• _Prompt_
Please reproduce the whole listing without altering anything.

* * * * * * *

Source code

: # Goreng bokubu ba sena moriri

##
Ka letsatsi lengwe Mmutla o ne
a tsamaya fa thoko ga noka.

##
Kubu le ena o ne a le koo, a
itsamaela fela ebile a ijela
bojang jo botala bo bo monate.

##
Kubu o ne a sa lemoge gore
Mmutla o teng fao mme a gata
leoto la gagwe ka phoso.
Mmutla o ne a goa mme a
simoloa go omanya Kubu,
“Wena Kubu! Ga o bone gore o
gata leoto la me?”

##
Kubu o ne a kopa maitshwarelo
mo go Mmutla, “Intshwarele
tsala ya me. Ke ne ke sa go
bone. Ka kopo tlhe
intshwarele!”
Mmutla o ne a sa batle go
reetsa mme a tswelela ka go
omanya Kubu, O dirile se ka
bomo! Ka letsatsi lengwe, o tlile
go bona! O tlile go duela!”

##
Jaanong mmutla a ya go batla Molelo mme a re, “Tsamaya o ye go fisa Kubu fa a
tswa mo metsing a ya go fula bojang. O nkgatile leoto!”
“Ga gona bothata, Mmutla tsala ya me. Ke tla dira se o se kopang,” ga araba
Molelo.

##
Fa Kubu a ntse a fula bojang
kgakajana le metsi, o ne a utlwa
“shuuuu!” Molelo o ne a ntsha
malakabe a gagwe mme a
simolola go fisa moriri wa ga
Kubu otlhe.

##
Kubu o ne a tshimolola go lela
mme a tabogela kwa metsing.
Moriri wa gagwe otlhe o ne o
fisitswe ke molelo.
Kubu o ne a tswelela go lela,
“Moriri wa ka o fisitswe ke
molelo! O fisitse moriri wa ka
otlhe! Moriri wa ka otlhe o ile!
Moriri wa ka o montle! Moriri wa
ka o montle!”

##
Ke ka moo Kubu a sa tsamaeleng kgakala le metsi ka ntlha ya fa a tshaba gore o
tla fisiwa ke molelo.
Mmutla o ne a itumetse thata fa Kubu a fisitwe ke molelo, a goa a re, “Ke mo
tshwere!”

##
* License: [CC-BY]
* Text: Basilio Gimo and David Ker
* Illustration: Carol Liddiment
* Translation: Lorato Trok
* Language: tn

* * * * * * *

• _Response to the task_
Source code

: # Goreng bokubu ba sena moriri

##
Ka letsatsi lengwe Mmutla o ne
a tsamaya fa thoko ga noka.

##
Kubu le ena o ne a le koo, a
itsamaela fela ebile a ijela
bojang jo botala bo bo monate.

##
Kubu o ne a sa lemoge gore
Mmutla o teng fao mme a gata
leoto la gagwe ka phoso.
Mmutla o ne a goa mme a
simoloa go omanya Kubu,
“Wena Kubu! Ga o bone gore o
gata leoto la me?”

##
Kubu o ne a kopa maitshwarelo
mo go Mmutla, “Intshwarele
tsala ya me. Ke ne ke sa go
bone. Ka kopo tlhe
intshwarele!”
Mmutla o ne a sa batle go
reetsa mme a tswelela ka go
omanya Kubu, O dirile se ka
bomo! Ka letsatsi lengwe, o tlile
go bona! O tlile go duela!”

##
Jaanong mmutla a ya go batla Molelo mme a re, “Tsamaya o ye go fisa Kubu fa a
tswa mo metsing a ya go fula bojang. O nkgatile leoto!”
“Ga gona bothata, Mmutla tsala ya me. Ke tla dira se o se kopang,” ga araba
Molelo.

##
Fa Kubu a ntse a fula bojang
kgakajana le metsi, o ne a utlwa
“shuuuu!” Molelo o ne a ntsha
malakabe a gagwe mme a
simolola go fisa moriri wa ga
Kubu otlhe.

##
Kubu o ne a tshimolola go lela
mme a tabogela kwa metsing.
Moriri wa gagwe otlhe o ne o
fisitswe ke molelo.
Kubu o ne a tswelela go lela,
“Moriri wa ka o fisitswe ke
molelo! O fisitse moriri wa ka
otlhe! Moriri wa ka otlhe o ile!
Moriri wa ka o montle! Moriri wa
ka o montle!”

##
Ke ka moo Kubu a sa tsamaeleng kgakala le metsi ka ntlha ya fa a tshaba gore o
tla fisiwa ke molelo.
Mmutla o ne a itumetse thata fa Kubu a fisitwe ke molelo, a goa a re, “Ke mo
tshwere!”

##
* License: [CC-BY]
* Text: Basilio Gimo and David Ker
* Illustration: Carol Liddiment
* Translation: Lorato Trok
* Language: tn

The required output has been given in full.